Saved entries:
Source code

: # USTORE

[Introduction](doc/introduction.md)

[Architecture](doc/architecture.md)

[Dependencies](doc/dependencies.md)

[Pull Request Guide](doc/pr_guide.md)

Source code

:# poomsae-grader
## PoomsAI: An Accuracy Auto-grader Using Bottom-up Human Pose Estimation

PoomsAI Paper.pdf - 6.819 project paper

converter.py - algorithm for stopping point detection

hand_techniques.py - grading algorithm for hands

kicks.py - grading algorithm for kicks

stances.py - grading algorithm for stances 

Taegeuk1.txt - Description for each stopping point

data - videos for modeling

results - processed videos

* [What to produce] Exactly reproduce the lines from the one containing "stances.py - grading algorithm for stances" through the end of the records, and only those lines.

* [Solution to this exercise]
stances.py - grading algorithm for stances 

Taegeuk1.txt - Description for each stopping point

data - videos for modeling

results - processed videos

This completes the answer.